From a reader:
While I commend your effort to attempt to trace cultures through historical documents, I have some major issues with describing the Scythians as a Semetic group. They were a matriarchal society with a known pantheon of gods and goddesses. Cultures and cultural traditions do change over time, but it is hard to imagine that in the course of a “diaspora” these people transformed the fundamental structure of their religion and society. Also, the rich archeological record shows a much stronger link to nomadic herders of the Eurasian steppes. It is disturbing to me as a researcher to read works that willfully ignore information which does not conform to preconceived notions.
Sarah
My response:
Sarah,
I think I understand where our perceptual differences about the Scythians lie. Herodotus wrote that there were two kinds of “Scythians.” There were the very uncivilized Turanian Scythians and the Sacae Scythians which the Greeks regarded as very civilized and refined.
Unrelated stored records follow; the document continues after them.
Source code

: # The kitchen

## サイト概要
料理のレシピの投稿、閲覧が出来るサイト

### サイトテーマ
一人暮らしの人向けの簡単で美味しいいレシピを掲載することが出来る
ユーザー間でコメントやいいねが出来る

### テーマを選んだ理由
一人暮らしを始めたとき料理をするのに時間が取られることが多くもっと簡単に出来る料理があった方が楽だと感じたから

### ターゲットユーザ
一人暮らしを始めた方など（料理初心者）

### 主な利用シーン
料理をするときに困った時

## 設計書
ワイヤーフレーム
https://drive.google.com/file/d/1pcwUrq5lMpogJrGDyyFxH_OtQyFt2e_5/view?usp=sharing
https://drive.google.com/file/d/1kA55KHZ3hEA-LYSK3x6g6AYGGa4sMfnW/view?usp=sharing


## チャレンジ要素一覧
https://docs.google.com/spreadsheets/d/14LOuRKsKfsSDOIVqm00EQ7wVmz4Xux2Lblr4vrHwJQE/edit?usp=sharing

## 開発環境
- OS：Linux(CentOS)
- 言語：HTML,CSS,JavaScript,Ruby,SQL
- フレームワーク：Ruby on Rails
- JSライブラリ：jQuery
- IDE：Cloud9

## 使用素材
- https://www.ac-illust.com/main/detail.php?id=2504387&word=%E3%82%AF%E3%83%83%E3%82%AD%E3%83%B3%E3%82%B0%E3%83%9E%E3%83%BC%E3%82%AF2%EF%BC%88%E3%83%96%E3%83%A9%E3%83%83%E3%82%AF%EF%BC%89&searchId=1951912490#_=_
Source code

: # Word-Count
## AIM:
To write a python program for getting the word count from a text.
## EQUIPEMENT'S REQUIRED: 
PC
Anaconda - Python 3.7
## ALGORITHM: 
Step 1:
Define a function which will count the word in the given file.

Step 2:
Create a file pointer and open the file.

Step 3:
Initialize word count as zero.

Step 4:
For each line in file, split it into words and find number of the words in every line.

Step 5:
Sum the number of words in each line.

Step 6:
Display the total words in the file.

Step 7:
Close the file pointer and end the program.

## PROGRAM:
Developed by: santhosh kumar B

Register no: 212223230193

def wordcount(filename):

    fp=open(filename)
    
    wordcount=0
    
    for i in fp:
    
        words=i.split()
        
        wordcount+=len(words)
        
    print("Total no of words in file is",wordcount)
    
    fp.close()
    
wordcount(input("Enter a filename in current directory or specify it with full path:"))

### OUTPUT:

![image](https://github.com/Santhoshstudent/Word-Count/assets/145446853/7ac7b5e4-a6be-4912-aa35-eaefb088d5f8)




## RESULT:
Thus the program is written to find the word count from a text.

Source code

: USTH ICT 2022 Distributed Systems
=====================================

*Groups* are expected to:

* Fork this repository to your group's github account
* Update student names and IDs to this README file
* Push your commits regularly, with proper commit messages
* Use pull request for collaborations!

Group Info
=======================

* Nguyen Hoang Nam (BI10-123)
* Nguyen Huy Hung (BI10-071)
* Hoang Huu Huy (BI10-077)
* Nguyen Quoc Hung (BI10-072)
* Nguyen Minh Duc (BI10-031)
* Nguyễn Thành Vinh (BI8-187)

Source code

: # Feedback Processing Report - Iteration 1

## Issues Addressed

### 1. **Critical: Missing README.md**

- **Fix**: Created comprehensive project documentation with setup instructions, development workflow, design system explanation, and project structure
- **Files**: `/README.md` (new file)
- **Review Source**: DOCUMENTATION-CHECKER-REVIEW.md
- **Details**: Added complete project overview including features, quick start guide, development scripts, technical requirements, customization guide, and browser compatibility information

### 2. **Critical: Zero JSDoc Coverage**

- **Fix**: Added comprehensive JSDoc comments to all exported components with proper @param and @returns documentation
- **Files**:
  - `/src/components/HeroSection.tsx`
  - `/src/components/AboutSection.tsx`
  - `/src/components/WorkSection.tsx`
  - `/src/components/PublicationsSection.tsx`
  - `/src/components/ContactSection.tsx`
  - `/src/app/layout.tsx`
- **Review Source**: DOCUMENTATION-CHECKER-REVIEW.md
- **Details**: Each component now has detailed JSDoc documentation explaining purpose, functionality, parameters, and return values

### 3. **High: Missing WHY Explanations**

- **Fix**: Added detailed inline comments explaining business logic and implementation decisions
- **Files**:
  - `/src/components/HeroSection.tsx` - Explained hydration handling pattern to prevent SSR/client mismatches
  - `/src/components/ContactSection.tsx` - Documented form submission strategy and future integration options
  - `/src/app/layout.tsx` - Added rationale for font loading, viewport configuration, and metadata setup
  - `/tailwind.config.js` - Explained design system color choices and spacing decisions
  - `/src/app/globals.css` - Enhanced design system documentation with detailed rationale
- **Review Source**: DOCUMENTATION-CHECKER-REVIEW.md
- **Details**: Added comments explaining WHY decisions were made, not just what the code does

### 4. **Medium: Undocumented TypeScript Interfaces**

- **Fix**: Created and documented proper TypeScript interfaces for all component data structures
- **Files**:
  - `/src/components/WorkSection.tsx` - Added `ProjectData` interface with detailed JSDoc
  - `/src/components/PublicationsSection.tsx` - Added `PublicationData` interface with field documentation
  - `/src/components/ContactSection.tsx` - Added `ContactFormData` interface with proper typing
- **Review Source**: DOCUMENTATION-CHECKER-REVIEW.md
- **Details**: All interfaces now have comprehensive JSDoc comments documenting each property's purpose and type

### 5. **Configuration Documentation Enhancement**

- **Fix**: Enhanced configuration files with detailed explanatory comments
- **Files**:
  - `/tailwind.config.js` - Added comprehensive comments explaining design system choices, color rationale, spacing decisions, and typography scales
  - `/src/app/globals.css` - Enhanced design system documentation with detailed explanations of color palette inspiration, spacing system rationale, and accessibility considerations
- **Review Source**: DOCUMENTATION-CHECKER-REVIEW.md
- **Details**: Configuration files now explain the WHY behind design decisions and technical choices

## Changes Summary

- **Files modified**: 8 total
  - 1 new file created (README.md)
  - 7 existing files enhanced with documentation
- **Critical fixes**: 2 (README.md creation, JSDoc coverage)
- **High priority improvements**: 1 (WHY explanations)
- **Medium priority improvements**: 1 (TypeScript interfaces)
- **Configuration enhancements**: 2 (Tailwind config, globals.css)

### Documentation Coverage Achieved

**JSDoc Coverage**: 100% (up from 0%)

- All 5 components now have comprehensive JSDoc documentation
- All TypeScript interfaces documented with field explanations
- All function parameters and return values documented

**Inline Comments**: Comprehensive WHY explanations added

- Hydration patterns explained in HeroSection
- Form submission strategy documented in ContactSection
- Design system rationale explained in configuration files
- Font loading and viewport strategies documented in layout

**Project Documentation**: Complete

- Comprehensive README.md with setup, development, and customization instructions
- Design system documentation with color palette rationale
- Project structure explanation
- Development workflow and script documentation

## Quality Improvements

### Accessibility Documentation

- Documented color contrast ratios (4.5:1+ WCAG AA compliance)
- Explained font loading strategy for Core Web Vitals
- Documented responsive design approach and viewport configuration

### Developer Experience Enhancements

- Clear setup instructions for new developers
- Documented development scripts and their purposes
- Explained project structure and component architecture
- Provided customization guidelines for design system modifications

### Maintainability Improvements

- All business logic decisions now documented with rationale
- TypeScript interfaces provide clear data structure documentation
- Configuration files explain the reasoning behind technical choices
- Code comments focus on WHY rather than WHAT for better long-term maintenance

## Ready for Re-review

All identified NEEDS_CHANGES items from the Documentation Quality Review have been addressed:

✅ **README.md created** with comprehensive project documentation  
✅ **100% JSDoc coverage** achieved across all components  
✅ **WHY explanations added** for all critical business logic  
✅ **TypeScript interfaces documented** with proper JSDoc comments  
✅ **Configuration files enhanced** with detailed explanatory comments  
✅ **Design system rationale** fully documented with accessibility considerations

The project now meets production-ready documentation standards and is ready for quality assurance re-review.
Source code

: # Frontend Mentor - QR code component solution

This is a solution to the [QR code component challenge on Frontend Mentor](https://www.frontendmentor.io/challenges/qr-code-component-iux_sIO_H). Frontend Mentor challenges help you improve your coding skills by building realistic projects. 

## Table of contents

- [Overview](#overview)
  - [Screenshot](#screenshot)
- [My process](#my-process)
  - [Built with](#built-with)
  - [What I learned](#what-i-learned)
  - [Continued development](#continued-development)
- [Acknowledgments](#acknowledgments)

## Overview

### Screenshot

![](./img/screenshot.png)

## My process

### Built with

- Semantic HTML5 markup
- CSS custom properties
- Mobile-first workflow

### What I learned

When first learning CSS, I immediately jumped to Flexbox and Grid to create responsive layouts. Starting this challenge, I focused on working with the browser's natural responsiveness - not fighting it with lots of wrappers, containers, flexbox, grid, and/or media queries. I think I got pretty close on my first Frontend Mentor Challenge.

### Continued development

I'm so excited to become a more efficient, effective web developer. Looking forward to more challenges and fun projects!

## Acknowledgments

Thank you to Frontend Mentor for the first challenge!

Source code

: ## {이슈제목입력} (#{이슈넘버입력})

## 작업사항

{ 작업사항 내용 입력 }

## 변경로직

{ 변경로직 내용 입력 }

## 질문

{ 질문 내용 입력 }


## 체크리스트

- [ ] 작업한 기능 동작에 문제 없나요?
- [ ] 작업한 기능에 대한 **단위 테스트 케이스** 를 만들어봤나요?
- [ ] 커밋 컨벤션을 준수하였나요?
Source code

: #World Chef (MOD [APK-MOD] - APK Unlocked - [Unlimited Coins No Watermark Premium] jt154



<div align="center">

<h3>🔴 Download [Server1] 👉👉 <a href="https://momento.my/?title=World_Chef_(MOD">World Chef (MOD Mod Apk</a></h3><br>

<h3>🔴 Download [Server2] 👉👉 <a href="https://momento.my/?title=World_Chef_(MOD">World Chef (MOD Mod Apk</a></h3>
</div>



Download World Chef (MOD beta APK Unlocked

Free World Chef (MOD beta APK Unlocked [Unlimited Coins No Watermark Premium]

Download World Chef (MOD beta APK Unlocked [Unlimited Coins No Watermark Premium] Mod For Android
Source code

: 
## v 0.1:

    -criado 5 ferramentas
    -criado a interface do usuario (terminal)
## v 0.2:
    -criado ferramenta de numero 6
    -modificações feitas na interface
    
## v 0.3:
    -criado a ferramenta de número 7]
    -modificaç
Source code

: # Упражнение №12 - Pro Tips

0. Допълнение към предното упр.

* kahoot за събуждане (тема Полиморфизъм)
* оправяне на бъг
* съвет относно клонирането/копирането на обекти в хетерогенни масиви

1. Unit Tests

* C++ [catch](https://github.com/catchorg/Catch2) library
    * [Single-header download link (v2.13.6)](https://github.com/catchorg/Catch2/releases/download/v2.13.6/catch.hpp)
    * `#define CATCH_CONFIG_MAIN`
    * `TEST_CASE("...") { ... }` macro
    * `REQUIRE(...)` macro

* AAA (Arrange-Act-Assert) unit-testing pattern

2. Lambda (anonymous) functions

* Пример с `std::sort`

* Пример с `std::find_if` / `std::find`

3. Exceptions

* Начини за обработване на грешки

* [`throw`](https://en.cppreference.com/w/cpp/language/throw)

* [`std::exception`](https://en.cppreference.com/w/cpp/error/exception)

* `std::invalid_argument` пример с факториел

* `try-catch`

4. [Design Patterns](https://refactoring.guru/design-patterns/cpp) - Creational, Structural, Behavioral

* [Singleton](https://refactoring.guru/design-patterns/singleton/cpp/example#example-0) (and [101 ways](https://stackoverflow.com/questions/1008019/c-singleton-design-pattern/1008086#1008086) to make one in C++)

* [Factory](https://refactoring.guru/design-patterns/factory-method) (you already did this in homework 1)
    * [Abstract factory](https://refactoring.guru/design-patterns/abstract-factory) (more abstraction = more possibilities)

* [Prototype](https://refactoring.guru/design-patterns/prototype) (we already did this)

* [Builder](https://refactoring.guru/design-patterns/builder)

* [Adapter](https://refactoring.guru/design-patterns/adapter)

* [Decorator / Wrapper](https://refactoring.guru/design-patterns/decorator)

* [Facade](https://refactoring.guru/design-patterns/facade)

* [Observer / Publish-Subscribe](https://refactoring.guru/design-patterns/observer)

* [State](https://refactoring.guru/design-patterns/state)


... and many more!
Indeed, Herodotus calls the Turanian Scyths “the stupidest of men.” The “Sace-ae” Scythians had upon them the name of Issac, as Genesis 21:12 prophesied would always be affixed upon the birthright descendants of Abraham. I think you were referring to the Turanian Scythians and my books discuss the Sacae Scythians.
There is a second difference. The Scythians by the Black Sea were Israelites who evaded the Assyrian captivity and God sent a favorable message to them in Jeremiah 3:11-12. These Scythians, located straight “north” of Jerusalem, scrupulously avoided idolatry and swine, a fact attested to by Greek historians. II Esdras 13 also discusses these Israelites who escaped the Assyrian captivity and traveled north of the Euphrates River toward the Black Sea. However, the Israelites who did go into the Assyrian captivity were sun-worshipers and had idolatrous customs. They still had those customs when the fall of the Assyrian Empire allowed them to migrate to a new location east of the Caspian Sea. These sun-worshiping Scythians were the ones who annihilated the Persian army under Persian King Cyrus the Great in 530 B.C.